Table 2 shows a 2x2 contingency table displaying the frequency distribution of the studied variables for all 58 lesions that were measured with CESM and breast MRI. In most cases (84.5%), no size discrepancies were observed for both modalities. As is explained on a case-by-case basis below, the addition of breast MRI did not result in more accurate size estimations when compared to CESM.

Table 2.

2×2 contingency table of tumor diameter measurement assessed by CESM or breast MRI.

graphic file with name jcav06p0144g005.jpg

A relevant size discrepancy was observed for both techniques simultaneously in 5 cases (all invasive ductal carcinomas: four grade II and one grade III carcinoma). In two cases, tumor size was overestimated by both modalities. A 25 mm carcinoma was estimated to be 44 mm on CESM and 40 mm on breast MRI. A 35 mm carcinoma was estimated to be 60 mm on CESM and 54 mm on breast MRI. In three cases, tumor size was underestimated by both modalities. In these cases, the subsequent diameters were 25, 20 and 13 mm for CESM and 29, 18 and 15 mm for breast MRI. Final histopathological analysis showed these tumors to be 40, 40 and 26 mm. Although underestimation of tumor size carries the risk of positive surgical margins, these were not observed in these three cases.

In 3 cases, no relevant size discrepancy was observed for CESM, whereas the addition of breast MRI resulted in an inaccurate size estimation. All cases were invasive ductal carcinomas (two grade I, one grade III carcinomas). All tumor sizes were overestimated by MRI >1 cm. For CESM, tumor diameters were 27, 17 and 10 mm, respectively (versus 21, 12 and 5 mm at histopathological examination). For breast MRI, these measurements were 33, 25 and 22 mm, respectively. In these cases, CESM would already have estimated tumor size accurately and the addition of a breast MRI exam would increase the risk of unnecessary wider tumor excision.

Only one case showed a potential benefit of the addition of breast MRI. This invasive lobular carcinoma's maximum diameter was 13 mm. The diameters measured by CESM and breast MRI were 24 and 23 mm, respectively. Per definition, this resulted in a relevant size discrepancy for CESM and not for breast MRI, but it is obvious that the addition of breast MRI did not have any clinical impact.

In Figure 4 and 5, examples of good and poor agreement between tumor diameter measurement between CESM and breast MRI can be appreciated.

Figure 4.

Figure 4

Image example of good agreement between tumor diameter measurements using CESM and breast MRI. The cancer is ill-defined on the low-energy CESM image (A) and can be measured more confidently on the recombined image (B, 60 mm).
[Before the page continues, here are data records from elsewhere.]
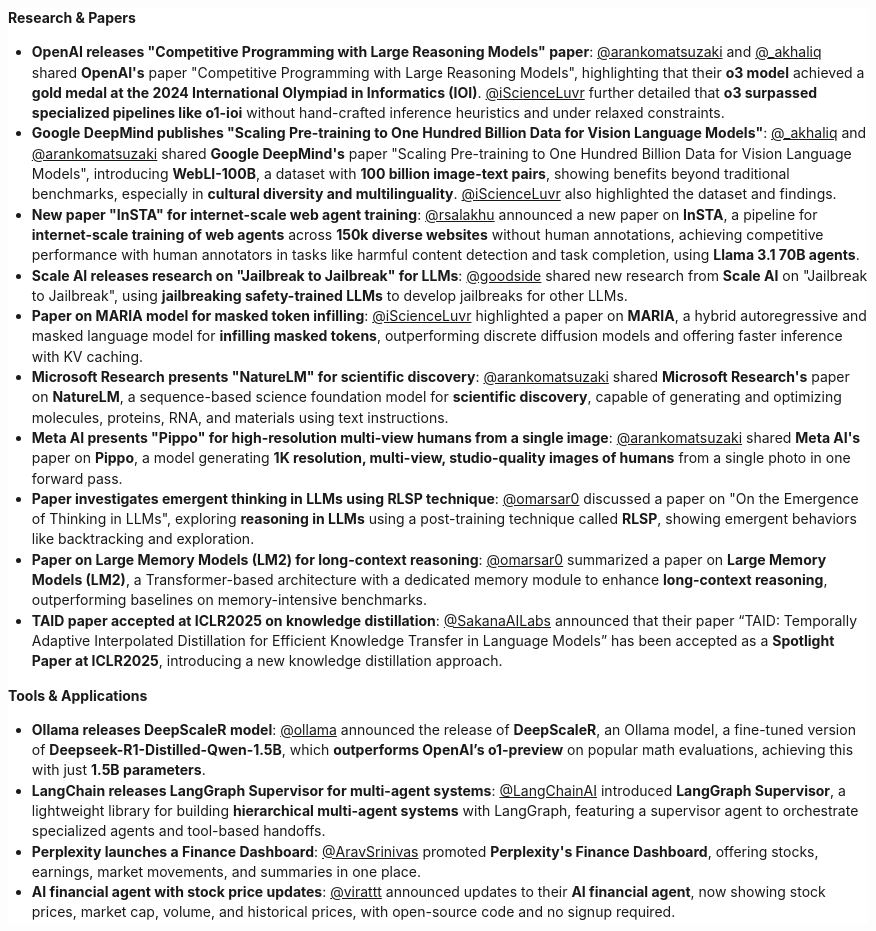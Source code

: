 **Research & Papers**

- **OpenAI releases "Competitive Programming with Large Reasoning Models" paper**: [@arankomatsuzaki](https://twitter.com/arankomatsuzaki/status/1889522974467957033) and [@_akhaliq](https://twitter.com/_akhaliq/status/1889523662732042610) shared **OpenAI's** paper "Competitive Programming with Large Reasoning Models", highlighting that their **o3 model** achieved a **gold medal at the 2024 International Olympiad in Informatics (IOI)**.  [@iScienceLuvr](https://twitter.com/iScienceLuvr/status/1889517116816244995) further detailed that **o3 surpassed specialized pipelines like o1-ioi** without hand-crafted inference heuristics and under relaxed constraints.
- **Google DeepMind publishes "Scaling Pre-training to One Hundred Billion Data for Vision Language Models"**: [@_akhaliq](https://twitter.com/_akhaliq/status/1889526316673732753) and [@arankomatsuzaki](https://twitter.com/arankomatsuzaki/status/1889520451501900000) shared **Google DeepMind's** paper "Scaling Pre-training to One Hundred Billion Data for Vision Language Models", introducing **WebLI-100B**, a dataset with **100 billion image-text pairs**, showing benefits beyond traditional benchmarks, especially in **cultural diversity and multilinguality**. [@iScienceLuvr](https://twitter.com/iScienceLuvr/status/1889521157482959067) also highlighted the dataset and findings.
- **New paper "InSTA" for internet-scale web agent training**: [@rsalakhu](https://twitter.com/rsalakhu/status/1889492471630946662) announced a new paper on **InSTA**, a pipeline for **internet-scale training of web agents** across **150k diverse websites** without human annotations, achieving competitive performance with human annotators in tasks like harmful content detection and task completion, using **Llama 3.1 70B agents**.
- **Scale AI releases research on "Jailbreak to Jailbreak" for LLMs**: [@goodside](https://twitter.com/goodside/status/1889492446750364103) shared new research from **Scale AI** on "Jailbreak to Jailbreak", using **jailbreaking safety-trained LLMs** to develop jailbreaks for other LLMs.
- **Paper on MARIA model for masked token infilling**: [@iScienceLuvr](https://twitter.com/iScienceLuvr/status/1889542518465077557) highlighted a paper on **MARIA**, a hybrid autoregressive and masked language model for **infilling masked tokens**, outperforming discrete diffusion models and offering faster inference with KV caching.
- **Microsoft Research presents "NatureLM" for scientific discovery**: [@arankomatsuzaki](https://twitter.com/arankomatsuzaki/status/1889518044273385672) shared **Microsoft Research's** paper on **NatureLM**, a sequence-based science foundation model for **scientific discovery**, capable of generating and optimizing molecules, proteins, RNA, and materials using text instructions.
- **Meta AI presents "Pippo" for high-resolution multi-view humans from a single image**: [@arankomatsuzaki](https://twitter.com/arankomatsuzaki/status/1889515688647373113) shared **Meta AI's** paper on **Pippo**, a model generating **1K resolution, multi-view, studio-quality images of humans** from a single photo in one forward pass.
- **Paper investigates emergent thinking in LLMs using RLSP technique**: [@omarsar0](https://twitter.com/omarsar0/status/1889697727703134544) discussed a paper on "On the Emergence of Thinking in LLMs", exploring **reasoning in LLMs** using a post-training technique called **RLSP**, showing emergent behaviors like backtracking and exploration.
- **Paper on Large Memory Models (LM2) for long-context reasoning**: [@omarsar0](https://twitter.com/omarsar0/status/1889681118913577345) summarized a paper on **Large Memory Models (LM2)**, a Transformer-based architecture with a dedicated memory module to enhance **long-context reasoning**, outperforming baselines on memory-intensive benchmarks.
- **TAID paper accepted at ICLR2025 on knowledge distillation**: [@SakanaAILabs](https://twitter.com/SakanaAILabs/status/1889708905280028809) announced that their paper “TAID: Temporally Adaptive Interpolated Distillation for Efficient Knowledge Transfer in Language Models” has been accepted as a **Spotlight Paper at ICLR2025**, introducing a new knowledge distillation approach.

**Tools & Applications**

- **Ollama releases DeepScaleR model**: [@ollama](https://twitter.com/ollama/status/1889496833875124735) announced the release of **DeepScaleR**, an Ollama model, a fine-tuned version of **Deepseek-R1-Distilled-Qwen-1.5B**, which **outperforms OpenAI’s o1-preview** on popular math evaluations, achieving this with just **1.5B parameters**.
- **LangChain releases LangGraph Supervisor for multi-agent systems**: [@LangChainAI](https://twitter.com/LangChainAI/status/1889717269510394365) introduced **LangGraph Supervisor**, a lightweight library for building **hierarchical multi-agent systems** with LangGraph, featuring a supervisor agent to orchestrate specialized agents and tool-based handoffs.
- **Perplexity launches a Finance Dashboard**: [@AravSrinivas](https://twitter.com/AravSrinivas/status/1889775543635050985) promoted **Perplexity's Finance Dashboard**, offering stocks, earnings, market movements, and summaries in one place.
- **AI financial agent with stock price updates**: [@virattt](https://twitter.com/virattt/status/1889458443515265066) announced updates to their **AI financial agent**, now showing stock prices, market cap, volume, and historical prices, with open-source code and no signup required.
Subtracted contrast-enhanced T1w images (C) showed a similar irregular mass (63 mm). Final pathological results showed a 60 mm invasive ductal carcinoma.

Figure 5.

Figure 5

Example of poor agreement between CESM and breast MRI. The low-energy CESM image (A) shows an ill-defined mass behind the nipple, enhancing on the recombined images (B, 16 mm). Breast MRI showed a spiculated mass (C, 29 mm). Histopathological results showed a 21 mm invasive lobular carcinoma.

Discussion

In this study, we evaluated the quality of maximum tumor diameter measurements of CESM with histopathologic results as gold standard. Where available, the quality of tumor diameter measurements as assessed by breast MRI was also studied. We demonstrated a good correlation and agreement between these measurements. A 2x2 contingency table showed that the addition of a breast MRI exam after CESM did not yield more accurate tumor diameter measurements in any of the cases.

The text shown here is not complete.